**WORK REQUEST**
Could you please find each line in the records that contains the word "class" and copy it?

**GIVEN DATA**
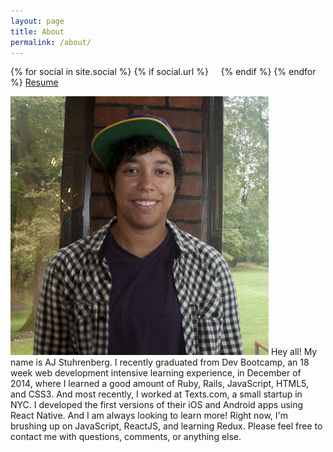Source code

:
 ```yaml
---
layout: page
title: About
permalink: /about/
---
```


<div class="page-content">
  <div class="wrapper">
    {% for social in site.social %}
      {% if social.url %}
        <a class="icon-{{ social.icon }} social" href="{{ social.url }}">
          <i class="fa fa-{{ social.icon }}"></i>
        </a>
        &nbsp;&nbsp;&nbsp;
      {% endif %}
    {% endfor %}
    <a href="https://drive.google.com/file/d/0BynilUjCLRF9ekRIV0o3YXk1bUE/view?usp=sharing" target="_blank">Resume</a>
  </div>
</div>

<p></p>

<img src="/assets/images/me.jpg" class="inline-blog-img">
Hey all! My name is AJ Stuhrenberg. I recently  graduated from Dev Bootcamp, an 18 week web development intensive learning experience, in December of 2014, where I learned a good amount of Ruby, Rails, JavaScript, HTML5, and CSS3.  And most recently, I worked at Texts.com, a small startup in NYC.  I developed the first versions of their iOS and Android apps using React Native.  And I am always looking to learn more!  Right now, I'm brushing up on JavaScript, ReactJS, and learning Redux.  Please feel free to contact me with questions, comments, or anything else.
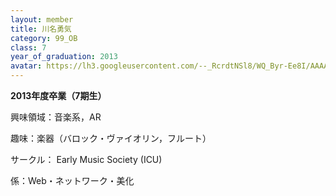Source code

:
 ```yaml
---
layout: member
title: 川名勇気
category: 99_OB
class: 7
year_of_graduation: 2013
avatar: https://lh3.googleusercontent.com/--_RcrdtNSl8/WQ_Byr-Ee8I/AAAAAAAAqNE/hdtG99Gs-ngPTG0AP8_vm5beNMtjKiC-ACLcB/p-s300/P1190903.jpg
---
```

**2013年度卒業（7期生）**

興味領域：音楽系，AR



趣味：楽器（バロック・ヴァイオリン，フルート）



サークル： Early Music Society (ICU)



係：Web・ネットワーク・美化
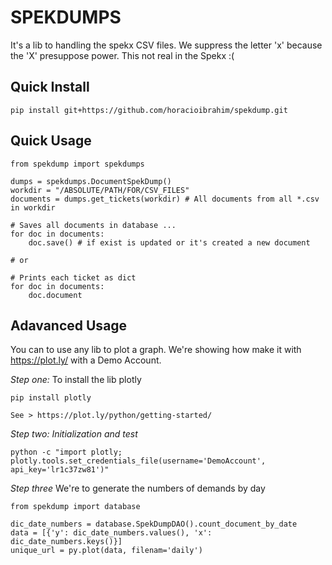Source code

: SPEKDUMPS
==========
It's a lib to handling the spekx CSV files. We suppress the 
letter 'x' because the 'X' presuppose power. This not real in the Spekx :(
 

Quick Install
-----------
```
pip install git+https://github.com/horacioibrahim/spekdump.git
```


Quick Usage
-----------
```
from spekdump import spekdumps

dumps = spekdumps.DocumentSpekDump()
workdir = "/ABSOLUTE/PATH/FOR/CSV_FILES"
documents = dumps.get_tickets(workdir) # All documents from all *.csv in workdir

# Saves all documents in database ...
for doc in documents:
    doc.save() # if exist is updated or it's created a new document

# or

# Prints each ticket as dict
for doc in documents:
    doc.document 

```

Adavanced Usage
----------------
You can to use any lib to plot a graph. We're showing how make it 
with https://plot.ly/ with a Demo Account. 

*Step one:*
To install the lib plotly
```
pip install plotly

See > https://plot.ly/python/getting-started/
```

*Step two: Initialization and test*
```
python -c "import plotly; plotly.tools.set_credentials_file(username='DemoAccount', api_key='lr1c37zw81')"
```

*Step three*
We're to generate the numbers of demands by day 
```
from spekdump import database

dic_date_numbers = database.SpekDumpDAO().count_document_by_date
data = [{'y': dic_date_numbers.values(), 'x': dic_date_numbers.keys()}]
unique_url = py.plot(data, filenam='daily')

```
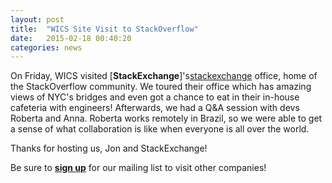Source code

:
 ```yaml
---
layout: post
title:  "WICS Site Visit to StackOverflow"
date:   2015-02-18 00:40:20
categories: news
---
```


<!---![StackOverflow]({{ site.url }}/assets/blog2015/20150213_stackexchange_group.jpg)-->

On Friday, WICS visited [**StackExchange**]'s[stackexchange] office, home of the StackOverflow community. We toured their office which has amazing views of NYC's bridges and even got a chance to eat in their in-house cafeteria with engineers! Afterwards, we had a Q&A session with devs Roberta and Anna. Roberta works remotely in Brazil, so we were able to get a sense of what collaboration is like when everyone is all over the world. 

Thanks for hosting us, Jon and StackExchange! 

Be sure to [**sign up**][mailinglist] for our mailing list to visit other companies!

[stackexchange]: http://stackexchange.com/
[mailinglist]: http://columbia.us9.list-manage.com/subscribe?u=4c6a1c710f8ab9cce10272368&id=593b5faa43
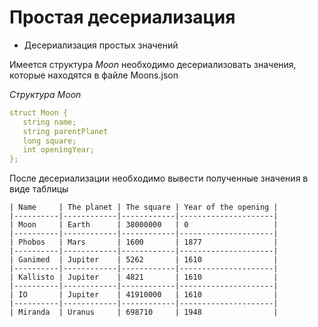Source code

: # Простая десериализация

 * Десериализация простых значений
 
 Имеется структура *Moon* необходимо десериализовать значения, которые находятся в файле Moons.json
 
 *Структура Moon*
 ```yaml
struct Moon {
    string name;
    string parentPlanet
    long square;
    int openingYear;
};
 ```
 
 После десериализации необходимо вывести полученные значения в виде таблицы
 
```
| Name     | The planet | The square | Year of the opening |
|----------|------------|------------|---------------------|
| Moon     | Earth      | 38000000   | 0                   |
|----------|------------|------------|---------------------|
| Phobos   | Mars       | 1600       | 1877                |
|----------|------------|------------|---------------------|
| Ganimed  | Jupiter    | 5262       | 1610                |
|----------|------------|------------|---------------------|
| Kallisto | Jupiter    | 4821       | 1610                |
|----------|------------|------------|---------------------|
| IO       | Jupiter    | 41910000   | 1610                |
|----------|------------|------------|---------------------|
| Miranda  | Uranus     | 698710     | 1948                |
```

**TASK ANSWER**
<div class="page-content">
  <div class="wrapper">
        <a class="icon-{{ social.icon }} social" href="{{ social.url }}">
          <i class="fa fa-{{ social.icon }}"></i>
<img src="/assets/images/me.jpg" class="inline-blog-img">
class: 7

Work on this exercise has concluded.